Start of Block

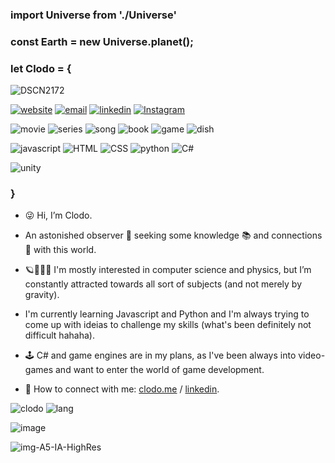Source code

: <h3 > import Universe from './Universe'</h3>

<h3> const Earth = new Universe.planet();</h3>

<h3> let Clodo = {</h3>


![DSCN2172](https://user-images.githubusercontent.com/104923248/214688635-cd3537fc-eff6-4363-9bc0-26a6d3bf8b3f.JPG)

<a href="https://www.clodo.me">![website](https://img.shields.io/badge/website-clodo.me-blue)</a>
[![email](https://img.shields.io/badge/Gmail-D14836?style=flat&logo=gmail&logoColor=white)](mailto:clovianna@gmail.com)
<a href="https://www.linkedin.com/in/clodomirvianna/">![linkedin](https://img.shields.io/badge/LinkedIn-0077B5?style=flat&logo=linkedin&logoColor=white)</a>
<a href="https://www.instagram.com/viannaclodomir/">![Instagram](https://img.shields.io/badge/Instagram-%23E4405F.svg?style=flat&logo=Instagram&logoColor=white)</a>

![movie](https://img.shields.io/badge/movie-Perfect_Sense-lightblue)
![series](https://img.shields.io/badge/series-Violet_Evergarden-pink)
![song](https://img.shields.io/badge/song-One_Ok_Rock_Vandalize-red)
![book](https://img.shields.io/badge/book-Hitchhiker's_Guide_To_The_Galaxy-green)
![game](https://img.shields.io/badge/game-Shenmue-blue)
![dish](https://img.shields.io/badge/dish-rice_with_beans-yellow)


![javascript](https://img.shields.io/badge/JavaScript-323330?style=for-the-badge&logo=javascript&logoColor=F7DF1E)
![HTML](https://img.shields.io/badge/HTML5-E34F26?style=for-the-badge&logo=html5&logoColor=white)
![CSS](https://img.shields.io/badge/CSS3-1572B6?style=for-the-badge&logo=css3&logoColor=white)
![python](https://img.shields.io/badge/Python-FFD43B?style=for-the-badge&logo=python&logoColor=blue)
![C#](https://img.shields.io/badge/c%23-%23239120.svg?style=for-the-badge&logo=c-sharp&logoColor=white)

![unity](https://img.shields.io/badge/Unity-100000?style=for-the-badge&logo=unity&logoColor=white)



<h3>}</h3>

- 😜 Hi, I’m Clodo.
- An astonished observer 👀 seeking some knowledge 📚 and connections 🔗 with this world. 
- 🪐👨🏽‍💻 I'm mostly interested in computer science and physics, but I’m constantly attracted towards all sort of subjects (and not merely by gravity).
-  I'm currently learning Javascript and Python and I'm always trying to come up with ideias to challenge my skills (what's been definitely not difficult hahaha).  
- 🕹️ C# and game engines are in my plans, as I've been always into video-games and want to enter the world of game development.

- 👾 How to connect with me: [clodo.me](https://www.clodo.me) / [linkedin](https://www.linkedin.com/in/clodomirvianna/).

![clodo](https://github-readme-stats-git-masterrstaa-rickstaa.vercel.app/api?username=clodoN1109)
![lang](https://github-readme-stats.vercel.app/api/top-langs/?username=clodoN1109)

![image](https://user-images.githubusercontent.com/104923248/214860067-31ec57bb-0ada-4ebd-a5d0-699e69a13e1b.png)


![img-A5-IA-HighRes](https://user-images.githubusercontent.com/104923248/214646244-de595b1d-44e9-403b-b052-e4c5e4de004a.jpg)



<!---
clodoN1109/clodoN1109 is a ✨ special ✨ repository because its `README.md` (this file) appears on your GitHub profile.
You can click the Preview link to take a look at your changes.
--->
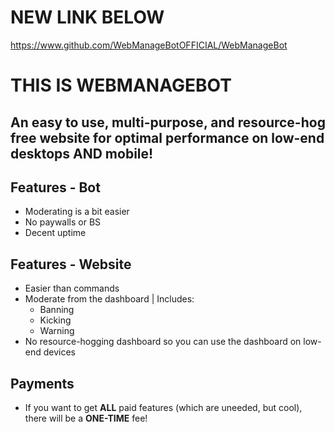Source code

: # NEW LINK BELOW
https://www.github.com/WebManageBotOFFICIAL/WebManageBot

# THIS IS WEBMANAGEBOT
## An easy to use, multi-purpose, and resource-hog free website for optimal performance on low-end desktops AND mobile!

## **Features - Bot**
* Moderating is a bit easier
* No paywalls or BS
* Decent uptime

## **Features - Website**
* Easier than commands
* Moderate from the dashboard | Includes:
    - Banning
    - Kicking
    - Warning
* No resource-hogging dashboard so you can use the dashboard on low-end devices

## **Payments**
* If you want to get **ALL** paid features (which are uneeded, but cool), there will be a **ONE-TIME** fee!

End of Block

Can you retype every record above exactly, leaving out the pictures?

THE COMPLETED TASK:
Source code

: <h3 > import Universe from './Universe'</h3>

<h3> const Earth = new Universe.planet();</h3>

<h3> let Clodo = {</h3>


![DSCN2172](https://user-images.githubusercontent.com/104923248/214688635-cd3537fc-eff6-4363-9bc0-26a6d3bf8b3f.JPG)

<a href="https://www.clodo.me">![website](https://img.shields.io/badge/website-clodo.me-blue)</a>
[![email](https://img.shields.io/badge/Gmail-D14836?style=flat&logo=gmail&logoColor=white)](mailto:clovianna@gmail.com)
<a href="https://www.linkedin.com/in/clodomirvianna/">![linkedin](https://img.shields.io/badge/LinkedIn-0077B5?style=flat&logo=linkedin&logoColor=white)</a>
<a href="https://www.instagram.com/viannaclodomir/">![Instagram](https://img.shields.io/badge/Instagram-%23E4405F.svg?style=flat&logo=Instagram&logoColor=white)</a>

![movie](https://img.shields.io/badge/movie-Perfect_Sense-lightblue)
![series](https://img.shields.io/badge/series-Violet_Evergarden-pink)
![song](https://img.shields.io/badge/song-One_Ok_Rock_Vandalize-red)
![book](https://img.shields.io/badge/book-Hitchhiker's_Guide_To_The_Galaxy-green)
![game](https://img.shields.io/badge/game-Shenmue-blue)
![dish](https://img.shields.io/badge/dish-rice_with_beans-yellow)


![javascript](https://img.shields.io/badge/JavaScript-323330?style=for-the-badge&logo=javascript&logoColor=F7DF1E)
![HTML](https://img.shields.io/badge/HTML5-E34F26?style=for-the-badge&logo=html5&logoColor=white)
![CSS](https://img.shields.io/badge/CSS3-1572B6?style=for-the-badge&logo=css3&logoColor=white)
![python](https://img.shields.io/badge/Python-FFD43B?style=for-the-badge&logo=python&logoColor=blue)
![C#](https://img.shields.io/badge/c%23-%23239120.svg?style=for-the-badge&logo=c-sharp&logoColor=white)

![unity](https://img.shields.io/badge/Unity-100000?style=for-the-badge&logo=unity&logoColor=white)



<h3>}</h3>

- 😜 Hi, I’m Clodo.
- An astonished observer 👀 seeking some knowledge 📚 and connections 🔗 with this world. 
- 🪐👨🏽‍💻 I'm mostly interested in computer science and physics, but I’m constantly attracted towards all sort of subjects (and not merely by gravity).
-  I'm currently learning Javascript and Python and I'm always trying to come up with ideias to challenge my skills (what's been definitely not difficult hahaha).  
- 🕹️ C# and game engines are in my plans, as I've been always into video-games and want to enter the world of game development.

- 👾 How to connect with me: [clodo.me](https://www.clodo.me) / [linkedin](https://www.linkedin.com/in/clodomirvianna/).

![clodo](https://github-readme-stats-git-masterrstaa-rickstaa.vercel.app/api?username=clodoN1109)
![lang](https://github-readme-stats.vercel.app/api/top-langs/?username=clodoN1109)

![image](https://user-images.githubusercontent.com/104923248/214860067-31ec57bb-0ada-4ebd-a5d0-699e69a13e1b.png)


![img-A5-IA-HighRes](https://user-images.githubusercontent.com/104923248/214646244-de595b1d-44e9-403b-b052-e4c5e4de004a.jpg)



<!---
clodoN1109/clodoN1109 is a ✨ special ✨ repository because its `README.md` (this file) appears on your GitHub profile.
You can click the Preview link to take a look at your changes.
--->
Source code

: # NEW LINK BELOW
https://www.github.com/WebManageBotOFFICIAL/WebManageBot

# THIS IS WEBMANAGEBOT
## An easy to use, multi-purpose, and resource-hog free website for optimal performance on low-end desktops AND mobile!

## **Features - Bot**
* Moderating is a bit easier
* No paywalls or BS
* Decent uptime

## **Features - Website**
* Easier than commands
* Moderate from the dashboard | Includes:
    - Banning
    - Kicking
    - Warning
* No resource-hogging dashboard so you can use the dashboard on low-end devices

## **Payments**
* If you want to get **ALL** paid features (which are uneeded, but cool), there will be a **ONE-TIME** fee!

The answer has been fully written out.